Wednesday, April 13, 2016

Groups demonstrate at Oklahoma Capitol over ongoing earthquake swarm

Environmentalists and consumer advocates rallied at the state Capitol on Tuesday, challenging the way regulators and state leaders have addressed the state's ongoing earthquake swarm.
The group protested Senate Bill 809, which last year limited the ability of communities and counties to regulate oil and natural gas production. Speakers also said the ongoing earthquake swarm has caused significant damage to homes and businesses throughout much of the state.
"We're talking about hundreds of events, not just one single event," said Lisa Griggs, a representative from the Logan County Coalition Against Induced Seismicity. "It's a cumulative effect."

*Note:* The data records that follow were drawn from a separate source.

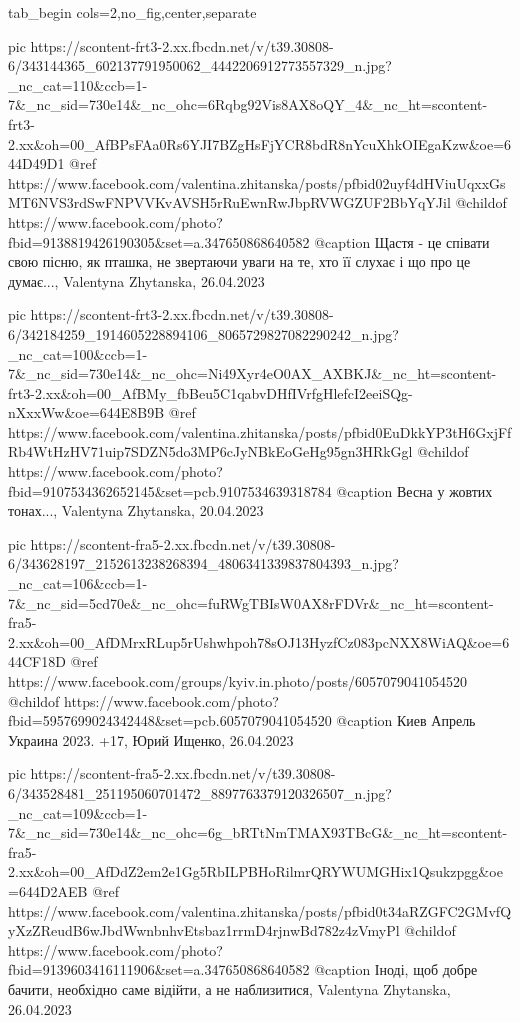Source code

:  
 
 
 
 

\ifcmt
  tab_begin cols=2,no_fig,center,separate

    pic https://scontent-frt3-2.xx.fbcdn.net/v/t39.30808-6/343144365_602137791950062_4442206912773557329_n.jpg?_nc_cat=110&ccb=1-7&_nc_sid=730e14&_nc_ohc=6Rqbg92Vis8AX8oQY_4&_nc_ht=scontent-frt3-2.xx&oh=00_AfBPsFAa0Rs6YJI7BZgHsFjYCR8bdR8nYcuXhkOIEgaKzw&oe=644D49D1
    @ref https://www.facebook.com/valentina.zhitanska/posts/pfbid02uyf4dHViuUqxxGsMT6NVS3rdSwFNPVVKvAVSH5rRuEwnRwJbpRVWGZUF2BbYqYJil 
    @childof https://www.facebook.com/photo?fbid=9138819426190305&set=a.347650868640582
    @caption Щастя - це співати свою пісню, як пташка, не звертаючи уваги на те, хто її слухає і що про це думає..., Valentyna Zhytanska, 26.04.2023

    pic https://scontent-frt3-2.xx.fbcdn.net/v/t39.30808-6/342184259_1914605228894106_8065729827082290242_n.jpg?_nc_cat=100&ccb=1-7&_nc_sid=730e14&_nc_ohc=Ni49Xyr4eO0AX_AXBKJ&_nc_ht=scontent-frt3-2.xx&oh=00_AfBMy_fbBeu5C1qabvDHfIVrfgHlefcI2eeiSQg-nXxxWw&oe=644E8B9B
    @ref https://www.facebook.com/valentina.zhitanska/posts/pfbid0EuDkkYP3tH6GxjFfRb4WtHzHV71uip7SDZN5do3MP6cJyNBkEoGeHg95gn3HRkGgl
    @childof https://www.facebook.com/photo?fbid=9107534362652145&set=pcb.9107534639318784
    @caption Весна у жовтих тонах..., Valentyna Zhytanska, 20.04.2023

    pic https://scontent-fra5-2.xx.fbcdn.net/v/t39.30808-6/343628197_2152613238268394_4806341339837804393_n.jpg?_nc_cat=106&ccb=1-7&_nc_sid=5cd70e&_nc_ohc=fuRWgTBIsW0AX8rFDVr&_nc_ht=scontent-fra5-2.xx&oh=00_AfDMrxRLup5rUshwhpoh78sOJ13HyzfCz083pcNXX8WiAQ&oe=644CF18D
    @ref https://www.facebook.com/groups/kyiv.in.photo/posts/6057079041054520
    @childof https://www.facebook.com/photo?fbid=5957699024342448&set=pcb.6057079041054520
    @caption Киев Апрель Украина 2023. +17, Юрий Ищенко, 26.04.2023

    pic https://scontent-fra5-2.xx.fbcdn.net/v/t39.30808-6/343528481_251195060701472_8897763379120326507_n.jpg?_nc_cat=109&ccb=1-7&_nc_sid=730e14&_nc_ohc=6g_bRTtNmTMAX93TBcG&_nc_ht=scontent-fra5-2.xx&oh=00_AfDdZ2em2e1Gg5RbILPBHoRilmrQRYWUMGHix1Qsukzpgg&oe=644D2AEB
    @ref https://www.facebook.com/valentina.zhitanska/posts/pfbid0t34aRZGFC2GMvfQyXzZReudB6wJbdWwnbnhvEtsbaz1rrmD4rjnwBd782z4zVmyPl
    @childof https://www.facebook.com/photo?fbid=9139603416111906&set=a.347650868640582
    @caption Іноді, щоб добре бачити, необхідно саме відійти, а не наблизитися, Valentyna Zhytanska, 26.04.2023

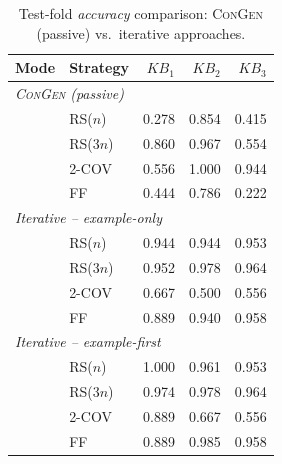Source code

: \begin{table}[htbp]
\centering
\caption{Test-fold \textit{accuracy} comparison: \textsc{ConGen} (passive) vs.\ iterative approaches.}
\label{tab:iterative_accuracy}
\begin{tabular}{llrrr}
\toprule
Mode & Strategy & $KB_1$ & $KB_2$ & $KB_3$ \\
\midrule
\multicolumn{5}{l}{\textit{\textsc{ConGen} (passive)}} \\
 & RS($n$)  & 0.278 & 0.854 & 0.415 \\
 & RS($3n$) & 0.860 & 0.967 & 0.554 \\
 & 2-COV    & 0.556 & 1.000 & 0.944 \\
 & FF       & 0.444 & 0.786 & 0.222 \\
\midrule
\multicolumn{5}{l}{\textit{Iterative -- example-only}} \\
 & RS($n$)  & 0.944 & 0.944 & 0.953 \\
 & RS($3n$) & 0.952 & 0.978 & 0.964 \\
 & 2-COV    & 0.667 & 0.500 & 0.556 \\
 & FF       & 0.889 & 0.940 & 0.958 \\
\midrule
\multicolumn{5}{l}{\textit{Iterative -- example-first}} \\
 & RS($n$)  & 1.000 & 0.961 & 0.953 \\
 & RS($3n$) & 0.974 & 0.978 & 0.964 \\
 & 2-COV    & 0.889 & 0.667 & 0.556 \\
 & FF       & 0.889 & 0.985 & 0.958 \\
\bottomrule
\end{tabular}
\end{table}

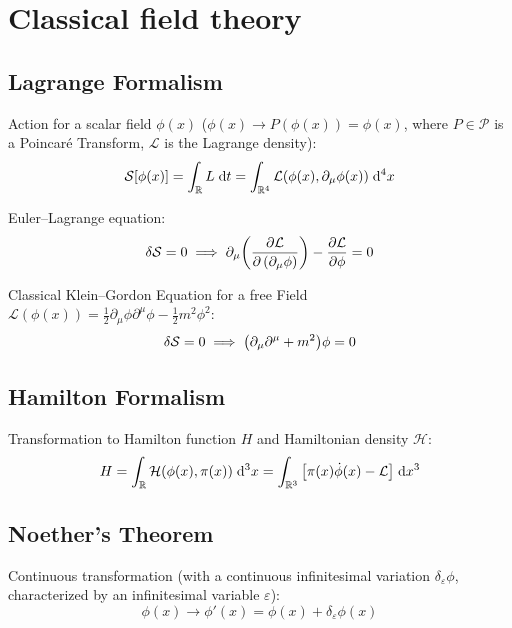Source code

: \section{Classical field theory}
	\subsection{Lagrange Formalism}
		\noindent
		Action for a scalar field $\phi(x)$ (\ie $\phi(x)\to P(\phi(x))=\phi(x)$, where $P\in\mathcal{P}$ is a Poincaré Transform, $\mathcal{L}$ is the Lagrange density):
		\begin{equation}
			\mathcal{S}\qty[\phi(x)] = \int_{\mathbb{R}} L \;\dd t = \int_{\mathbb{R}^4} \mathcal{L}(\phi(x),\partial_\mu \phi(x)) \;\dd^4 x
		\end{equation}

		\noindent
		Euler--Lagrange equation:
		\begin{equation}
			\delta\mathcal{S} = 0
			\implies \partial_\mu \qty(\pdv{\mathcal{L}}{\left(\partial_\mu \phi\right)}) - \pdv{\mathcal{L}}{\phi} = 0
		\end{equation}

		\noindent
		Classical Klein--Gordon Equation for a free Field $\mathcal{L}(\phi(x)) = \frac{1}{2} \partial_\mu \phi \partial^\mu \phi - \frac{1}{2} m^2 \phi^2$:
		\begin{equation}
			\delta \mathcal{S} = 0 \implies \qty(\partial_\mu \partial^\mu + m^2)\phi = 0
		\end{equation}


	\subsection{Hamilton Formalism}
		\noindent
		Transformation to Hamilton function $H$ and Hamiltonian density $\mathcal{H}$:
		\begin{equation}
			H = \int_{\mathbb{R}} \mathcal{H}(\phi(x),\pi(x)) \;\dd^3 x = \int_{\mathbb{R}^3} \qty[\pi(x)\dot{\phi}(x) - \mathcal{L}] \;\dd x^3
		\end{equation}

	\subsection{Noether's Theorem}
		\noindent
		Continuous transformation (with a continuous infinitesimal variation $\delta_\varepsilon \phi$, characterized by an infinitesimal variable $\varepsilon$):
		\begin{equation}
			\phi(x)\to\phi'(x) = \phi(x) + \delta_\varepsilon \phi(x)
		\end{equation}

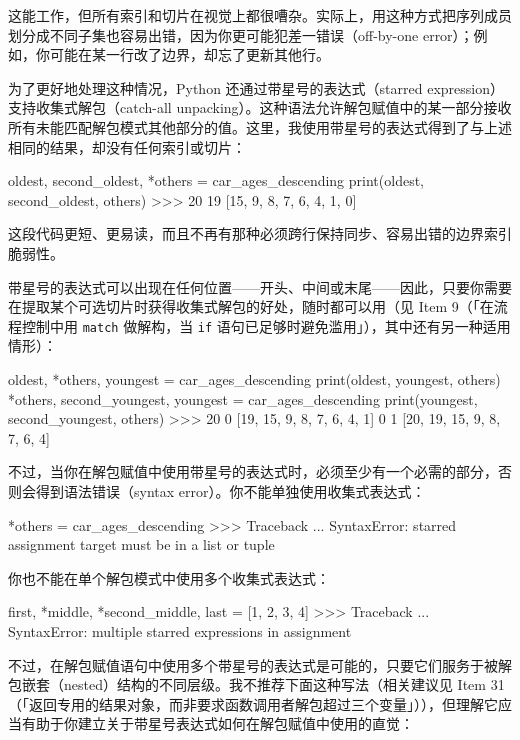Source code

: 这能工作，但所有索引和切片在视觉上都很嘈杂。实际上，用这种方式把序列成员划分成不同子集也容易出错，因为你更可能犯差一错误（off-by-one error）；例如，你可能在某一行改了边界，却忘了更新其他行。

为了更好地处理这种情况，Python 还通过带星号的表达式（starred expression）支持收集式解包（catch-all unpacking）。这种语法允许解包赋值中的某一部分接收所有未能匹配解包模式其他部分的值。这里，我使用带星号的表达式得到了与上述相同的结果，却没有任何索引或切片：

\begin{codebox}[python]
oldest, second_oldest, *others = car_ages_descending
print(oldest, second_oldest, others)
>>>
20 19 [15, 9, 8, 7, 6, 4, 1, 0]
\end{codebox}

这段代码更短、更易读，而且不再有那种必须跨行保持同步、容易出错的边界索引脆弱性。

带星号的表达式可以出现在任何位置——开头、中间或末尾——因此，只要你需要在提取某个可选切片时获得收集式解包的好处，随时都可以用（见 Item 9（「在流程控制中用 \texttt{match} 做解构，当 \texttt{if} 语句已足够时避免滥用」），其中还有另一种适用情形）：

\begin{codebox}[python]
oldest, *others, youngest = car_ages_descending
print(oldest, youngest, others)
*others, second_youngest, youngest = car_ages_descending
print(youngest, second_youngest, others)
>>>
20 0 [19, 15, 9, 8, 7, 6, 4, 1]
0 1 [20, 19, 15, 9, 8, 7, 6, 4]
\end{codebox}

不过，当你在解包赋值中使用带星号的表达式时，必须至少有一个必需的部分，否则会得到语法错误（syntax error）。你不能单独使用收集式表达式：

\begin{codebox}[python]
*others = car_ages_descending
>>>
Traceback ...
SyntaxError: starred assignment target must be in a list or
tuple
\end{codebox}

你也不能在单个解包模式中使用多个收集式表达式：

\begin{codebox}[python]
first, *middle, *second_middle, last = [1, 2, 3, 4]
>>>
Traceback ...
SyntaxError: multiple starred expressions in assignment
\end{codebox}

不过，在解包赋值语句中使用多个带星号的表达式是可能的，只要它们服务于被解包嵌套（nested）结构的不同层级。我不推荐下面这种写法（相关建议见 Item 31（「返回专用的结果对象，而非要求函数调用者解包超过三个变量」）），但理解它应当有助于你建立关于带星号表达式如何在解包赋值中使用的直觉：

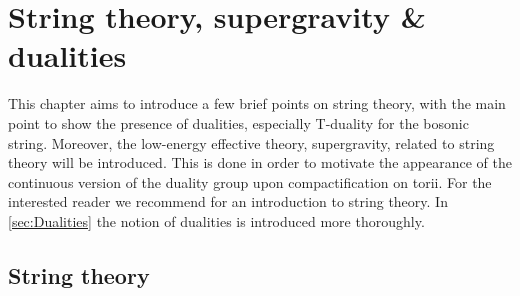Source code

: \chapter{String theory, supergravity \& dualities}


This chapter aims to introduce a few brief points on string theory, with the main point to show the presence of dualities, especially T-duality for the bosonic string. Moreover, the low-energy effective theory, supergravity, related to string theory will be introduced. This is done in order to motivate the appearance of the continuous version of the duality group upon compactification on torii. For the interested reader we recommend \cite{Blumenhagen2013,TongLectureNotes} for an introduction to string theory. In \ref{sec:Dualities} the notion of dualities is introduced more thoroughly. 


\section{String theory}


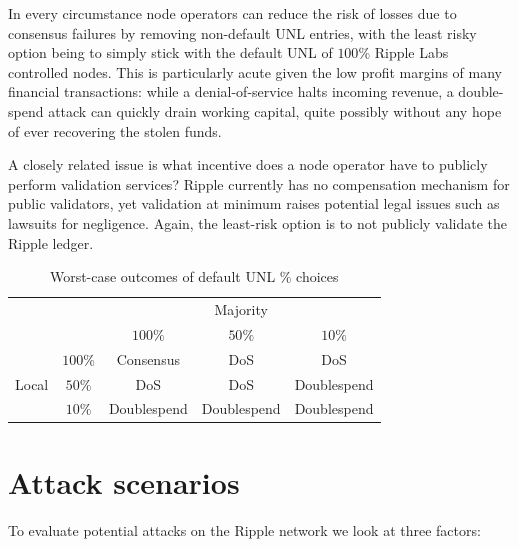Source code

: \documentclass{article}
\begin{document}
In every circumstance node operators can reduce the risk of losses due to
consensus failures by removing non-default UNL entries, with the least risky
option being to simply stick with the default UNL of $100\%$ Ripple Labs
controlled nodes. This is particularly acute given the low profit margins of
many financial transactions: while a denial-of-service halts incoming revenue,
a double-spend attack can quickly drain working capital, quite possibly without
any hope of ever recovering the stolen funds.

A closely related issue is what incentive does a node operator have to publicly
perform validation services? Ripple currently has no compensation mechanism for
public validators, yet validation at minimum raises potential legal issues such
as lawsuits for negligence. Again, the least-risk option is to not publicly
validate the Ripple ledger.

\begin{table}
    \centering

    \begin{tabular}{cc|c|c|c}
        \multicolumn{2}{c}{} & \multicolumn{3}{c}{Majority} \\
        \multicolumn{2}{c}{} & $100\%$ & $50\%$ & $10\%$ \\ \cline{3-5}
        \multirow{3}{*}{Local} & $100\%$ & Consensus & DoS & DoS \\ \cline{2-5}
        ~ & $50\%$ & DoS & DoS & Doublespend \\ \cline{2-5}
        ~ & $10\%$ & Doublespend & Doublespend & Doublespend \\
    \end{tabular}

    \caption{Worst-case outcomes of default UNL \% choices}
    \label{tbl:unl-outcomes}
\end{table}


\section{Attack scenarios}

To evaluate potential attacks on the Ripple network we look at three factors:
\end{document}
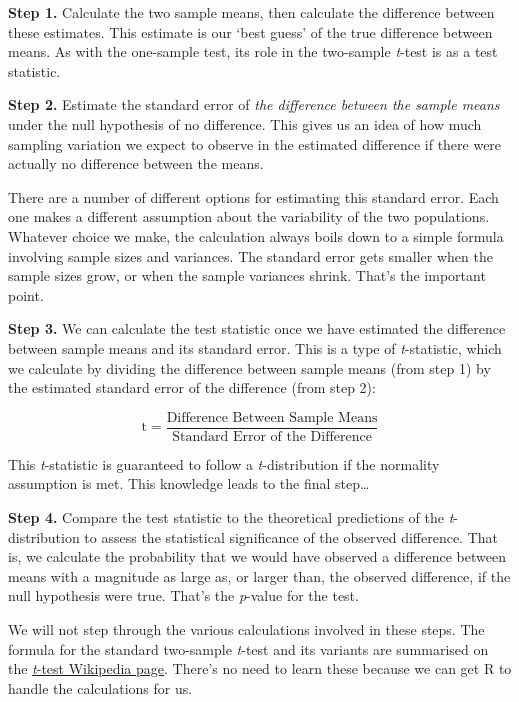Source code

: \documentclass[
]{book}
\begin{document}
\textbf{Step 1.} Calculate the two sample means, then calculate the difference between these estimates. This estimate is our `best guess' of the true difference between means. As with the one-sample test, its role in the two-sample \emph{t}-test is as a test statistic.

\textbf{Step 2.} Estimate the standard error of \emph{the difference between the sample means} under the null hypothesis of no difference. This gives us an idea of how much sampling variation we expect to observe in the estimated difference if there were actually no difference between the means.

There are a number of different options for estimating this standard error. Each one makes a different assumption about the variability of the two populations. Whatever choice we make, the calculation always boils down to a simple formula involving sample sizes and variances. The standard error gets smaller when the sample sizes grow, or when the sample variances shrink. That's the important point.

\textbf{Step 3.} We can calculate the test statistic once we have estimated the difference between sample means and its standard error. This is a type of \emph{t}-statistic, which we calculate by dividing the difference between sample means (from step 1) by the estimated standard error of the difference (from step 2):

\[\text{t} = \frac{\text{Difference Between Sample Means}}{\text{Standard Error of the Difference}}\]

This \emph{t}-statistic is guaranteed to follow a \emph{t}-distribution if the normality assumption is met. This knowledge leads to the final step\ldots{}

\textbf{Step 4.} Compare the test statistic to the theoretical predictions of the \emph{t}-distribution to assess the statistical significance of the observed difference. That is, we calculate the probability that we would have observed a difference between means with a magnitude as large as, or larger than, the observed difference, if the null hypothesis were true. That's the \emph{p}-value for the test.

We will not step through the various calculations involved in these steps. The formula for the standard two-sample \emph{t}-test and its variants are summarised on the \href{https://en.wikipedia.org/wiki/Student\%27s_t-test\#Independent_two-sample_t-test}{\emph{t}-test Wikipedia page}. There's no need to learn these because we can get R to handle the calculations for us.
\end{document}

Griggs said her home has experienced more than $100,000 in damage from earthquakes, including tiny cracks in the cinder-block foundation and mortar separated from brick around her home.
The event was sponsored and led by Rep. Richard Morrissette, D-Oklahoma City.
Following the rally, Sierra Club Conservation Committee chairwoman Kim Bartlett delivered a petition to Gov. Mary Fallin, asking her to take more direct action on the earthquake issue.
"We would like the governor to know that Oklahomans want her to personally engage on the issue — not to simply pass it off to a state agency," Bartlett said.
Gov. Fallin said she and state regulators have addressed the earthquakes by shutting in 90 disposal wells and reducing disposal volumes an additional more than 250 wells.
"I understand Oklahomans' concerns about earthquakes. That's why I created the Governor's Council on Seismic Activity in 2014," Fallin said in a statement Tuesday. "It has brought together regulators, researchers and industry representatives who have helped us get a handle on rising seismicity, allowing the Oklahoma Corporation Commission to take steps to control risk factors."
Chad Warmington, president of the Oklahoma Oil and Gas Association, said Tuesday that the energy industry is working with regulators and researchers to address the earthquake swarm.
“Everyone is working together to find answers to this very complex situation,” Warmington said. “Continued funding for research and continuing collaboration among regulators and oil and gas companies are crucial to finding solutions to these events and keeping the oil and gas industry a vital part of Oklahoma's economy.”
An Oklahoma Corporation Commission spokesman said the commission has taken more than 25 actions over the past three years to address the earthquakes.
The commission's latest directives include four phases of curtailing disposal volumes throughout central and northwestern Oklahoma. The fourth stage in the northwest plan will be completed at the end of April, and the final phase for the central area is scheduled for the end of May.